Farabi ve İbn Sina bu nedenle devletin ortaya çıkış saikleri arasında adaleti merkezi bir yerde görürler. İnsani olanın hayatla ilgisi ve fıtrata dair olması bakımından hukuk insan varoluşunu itidal içinde tutan, medeniyeti yaşatan ve kültüre sahip bir yapının devamını sağlayan esas unsurlardan biridir. Bu bakımdan şehri düşünürken barınılan bir beton yığınlaşmasından öte insani hayatın olgunlaştığı, üslubun selim bir inceliğe ulaştığı ve adaletin yaşandığı; Mevlana tarifi ile ağaçlara su verilip dikenlerin sulanmadığı bir zemini değerlendirmek lafzın mefhumuna doğru yerden bakmak adına önemli olacaktır. Modern zamanda siyasi ve kültürel düşüncesi medeniyetten ziyade politikaya angaje zihinlerimiz hakikatleri hatırladıkça kendiliği yolunda taklitten tahkike doğru kendi gündemine kavuşabilecektir.

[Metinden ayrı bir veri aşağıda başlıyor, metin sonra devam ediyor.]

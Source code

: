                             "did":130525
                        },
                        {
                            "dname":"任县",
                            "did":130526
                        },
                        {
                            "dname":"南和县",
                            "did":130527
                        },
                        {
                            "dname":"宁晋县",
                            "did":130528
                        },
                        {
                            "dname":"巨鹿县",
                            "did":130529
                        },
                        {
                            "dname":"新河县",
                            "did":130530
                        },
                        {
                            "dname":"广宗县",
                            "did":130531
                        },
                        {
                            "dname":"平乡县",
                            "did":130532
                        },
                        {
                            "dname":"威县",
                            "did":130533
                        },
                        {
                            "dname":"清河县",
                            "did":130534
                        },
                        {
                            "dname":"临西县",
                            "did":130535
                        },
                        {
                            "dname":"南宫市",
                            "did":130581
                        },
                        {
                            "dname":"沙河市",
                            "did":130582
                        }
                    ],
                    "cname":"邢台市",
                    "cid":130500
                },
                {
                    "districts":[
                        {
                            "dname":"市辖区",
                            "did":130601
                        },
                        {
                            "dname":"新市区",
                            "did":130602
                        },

Bu yazı adalet mülkün temelidir, olarak bugün hala devlet-millet hayatımızda yer alan anlayışa bir teorik derkenar olarak görülebilir. Burada mülk lafzı mefhumu genişleyerek medeniyeti var ettiğini düşündüğümüz ana zemin olan devlet-toplum-şehir üçlüsünün tamamına teşmil olunabilir. Bu bakımdan adalet insan/toplum, devlet ve şehrin varlığının temel esaslarından olurken adeta bir binanın görünmeyen mühendislik matematik olgusu gibi medeniyet için söz konusu olur. Tarihte farklı merkez ve odaklarda pek çok medeniyet var oldu. Lakin bizim dünyamızda medeniyeti manasına taşıyan şey medeniyetin şekli unsurları olan toplum-devlet-şehrin ötesinde ona niteliğini kazandıran adalet gibi değerlerdir. O medeniyete o vakit bizim diyebiliriz. Muasırlaşmak endişemiz medeniyet davamızı aştığından/kapsadığından beri biz medeniyetin nevi şahsına münhasır manasından uzak kaldık. Temeli kültür ve gayesi medeniyet olan Türkiye Cumhuriyeti’nden geriye doğru gidersek devletlerimizin bu çerçevede var olduğunu tarihe atılacak bir nazar rahatça gösterecektir. Ok-yay medeniyetine dair Orhun abidelerinden, Kutadgu Bilig’e, İbn Haldun’dan Nurettin Topçu’ya kadar okumalarımızın da bizi getirdiği yer burasıdır. Mülk, adaletin esası ve sebebi olunca küsen adaletin mülkümüzü sessizce terk edişini makus ve mahcup izliyoruz.

Vesselam.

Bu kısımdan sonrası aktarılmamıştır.